2020 criminal trial in Belgium
On 27 November 2020, Iranian diplomat Assadollah Assadi and three other Iranian citizens were tried in Belgium,[1][2][3] charged with plotting to bomb a 2018 rally of National Council of Resistance of Iran, a political wing of the exiled Iranian political party People's Mujahedin of Iran in France.[4] The trial established that Assadi had smuggled explosives from Iran and was acting on instructions of high-ranking Iranian officials.[5][6][7] The charges included "attempted terrorist murder and participation in the activities of a terrorist group."[5] This is the first trial where a EU country charged an Iranian official for terrorism.[8]
On February 4, 2021, Assadi was sentenced to 20 years in jail for “attempted murder and involvement in terrorism.”[9] Nassimeh Naami was sentenced to 18 years, Amir Saadouni to 15 years, and Mehrdad Arefani to 17 years.[10]
Background
In June 2018, Belgian police intercepted 36-year-old Nassimeh Naami and 40-year-old Amir Saadouni driving from Antwerp and carrying a detonator and half-a-kilo of TATP explosives. They, 57-year-old Mehrdad Arefani, and Assadollah Assadi, 49, were charged with attempting to carry out a terrorist attack in Paris.[11]
According to prosecutors, Assadollah Asadi "was carrying out a plan organized by Iran’s intelligence services" to "blow up a rally in France of a prominent opposition group to the Iranian government."[12]
Belgian prosecutors "showed how Assadi had brought the professionally assembled 550-gm TATP bomb on a commercial flight to Vienna from Tehran in his diplomatic bag and passed it, together with an envelope containing €22,000 (about US$27,000), to two co-conspirators.[13] Assadi instructed them how to prime and detonate the device.
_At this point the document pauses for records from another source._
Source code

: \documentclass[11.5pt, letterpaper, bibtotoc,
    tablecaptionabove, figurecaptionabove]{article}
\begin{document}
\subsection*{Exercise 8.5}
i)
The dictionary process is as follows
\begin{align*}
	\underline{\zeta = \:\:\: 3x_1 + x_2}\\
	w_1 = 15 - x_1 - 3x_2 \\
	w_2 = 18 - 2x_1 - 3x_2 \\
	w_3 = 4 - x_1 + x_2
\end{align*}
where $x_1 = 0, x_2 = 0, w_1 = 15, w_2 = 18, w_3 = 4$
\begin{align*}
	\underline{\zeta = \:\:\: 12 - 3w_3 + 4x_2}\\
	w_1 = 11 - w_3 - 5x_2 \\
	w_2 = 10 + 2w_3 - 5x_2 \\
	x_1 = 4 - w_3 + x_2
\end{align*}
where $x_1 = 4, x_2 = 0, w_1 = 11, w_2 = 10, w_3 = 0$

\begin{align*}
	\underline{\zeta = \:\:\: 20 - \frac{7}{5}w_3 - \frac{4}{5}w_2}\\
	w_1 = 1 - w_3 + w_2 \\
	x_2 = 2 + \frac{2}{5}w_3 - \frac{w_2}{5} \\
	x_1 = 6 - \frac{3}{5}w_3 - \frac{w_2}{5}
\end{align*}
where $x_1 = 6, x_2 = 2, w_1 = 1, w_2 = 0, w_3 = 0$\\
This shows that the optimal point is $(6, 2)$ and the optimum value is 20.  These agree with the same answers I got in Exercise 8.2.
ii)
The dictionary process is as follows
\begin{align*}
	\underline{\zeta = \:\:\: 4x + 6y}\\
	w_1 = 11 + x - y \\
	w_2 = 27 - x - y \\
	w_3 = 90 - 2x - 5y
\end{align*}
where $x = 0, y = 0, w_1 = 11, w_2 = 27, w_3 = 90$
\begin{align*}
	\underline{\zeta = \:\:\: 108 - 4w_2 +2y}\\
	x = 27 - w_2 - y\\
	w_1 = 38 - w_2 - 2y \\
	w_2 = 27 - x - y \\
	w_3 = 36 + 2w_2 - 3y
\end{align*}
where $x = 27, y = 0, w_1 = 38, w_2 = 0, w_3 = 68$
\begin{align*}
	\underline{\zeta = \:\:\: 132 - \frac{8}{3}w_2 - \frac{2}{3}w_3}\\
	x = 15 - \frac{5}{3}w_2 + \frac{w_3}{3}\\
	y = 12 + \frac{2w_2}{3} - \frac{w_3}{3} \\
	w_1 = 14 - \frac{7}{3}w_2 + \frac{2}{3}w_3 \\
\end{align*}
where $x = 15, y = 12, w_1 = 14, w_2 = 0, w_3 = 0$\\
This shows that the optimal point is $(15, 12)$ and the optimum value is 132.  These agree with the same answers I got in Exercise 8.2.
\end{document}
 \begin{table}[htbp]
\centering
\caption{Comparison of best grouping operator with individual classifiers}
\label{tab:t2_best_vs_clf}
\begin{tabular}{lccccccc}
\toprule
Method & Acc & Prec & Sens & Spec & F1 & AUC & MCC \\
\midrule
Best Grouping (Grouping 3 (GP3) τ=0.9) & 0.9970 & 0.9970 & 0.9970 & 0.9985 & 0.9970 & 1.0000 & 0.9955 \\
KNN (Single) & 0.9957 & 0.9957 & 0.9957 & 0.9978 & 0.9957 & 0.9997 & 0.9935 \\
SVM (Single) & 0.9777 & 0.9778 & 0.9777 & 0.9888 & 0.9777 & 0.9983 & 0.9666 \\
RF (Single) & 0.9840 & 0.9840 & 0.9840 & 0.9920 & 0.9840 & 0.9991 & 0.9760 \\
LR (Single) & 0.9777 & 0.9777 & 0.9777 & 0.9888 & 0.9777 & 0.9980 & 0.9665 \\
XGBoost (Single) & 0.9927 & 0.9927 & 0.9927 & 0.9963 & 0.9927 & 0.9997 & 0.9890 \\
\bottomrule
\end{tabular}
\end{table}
French officials also blamed Iran's ministry of intelligence for the bomb plot.[14]
Assadi denied any involvement in the foiled plot[15] and, according to a police document, "warned authorities of possible retaliation by unidentified groups if he is found guilty."[16]
European officials said the couple "identified Assadi as their longtime handler", while according to German officials, "Assadi professes not to know them".[17]
France stated that it blamed Iran's intelligence ministry for the foiled bomb plot, freezing assets of two senior Iranian officials.[18]
Verdict
All four defendants (Assadollah Assadi, Amir Saadouni, Nasimeh Naami, Mehrdad Arefani) were found guilty. Assadi was sentenced to 20 years' imprisonment on 4 February 2021. Naami was sentenced to 18 years, Saadouni 15, and Arefani 17.[10]
While Assadi was entitled to diplomatic immunity where applicable, it was deemed that he was not protected when he was arrested as he was on holiday (in Germany) outside the country where he was posted and hence protected. A lawyer for the prosecution commented after the trial "The ruling shows two things: a diplomat doesn't have immunity for criminal acts ... and the responsibility of the Iranian state in what could have been carnage."[10]
The semi-official Iranian Students News Agency was told by a spokesman for Iran's foreign ministry in January 2021 that Assadi's diplomatic immunity had been violated and that he had been a victim of a western trap.[10] Maryam Rajavi (head of National Council of Resistance of Iran) said the conviction was "a brilliant victory for the people and resistance of Iran and a heavy political and diplomatic defeat for the regime". She also said "the plot had been authorised at the highest levels in Iran, by the president and supreme leader and that the intelligence ministry had been given the task of carrying it out."[18]
Aftermath
In May 2021, an appeal in Belgium was dropped. [19] In May 2023 it was announced that a prisoner swap took place in Oman where Assadi was exchanged for Belgian aid worker Olivier Vandecasteele.[20]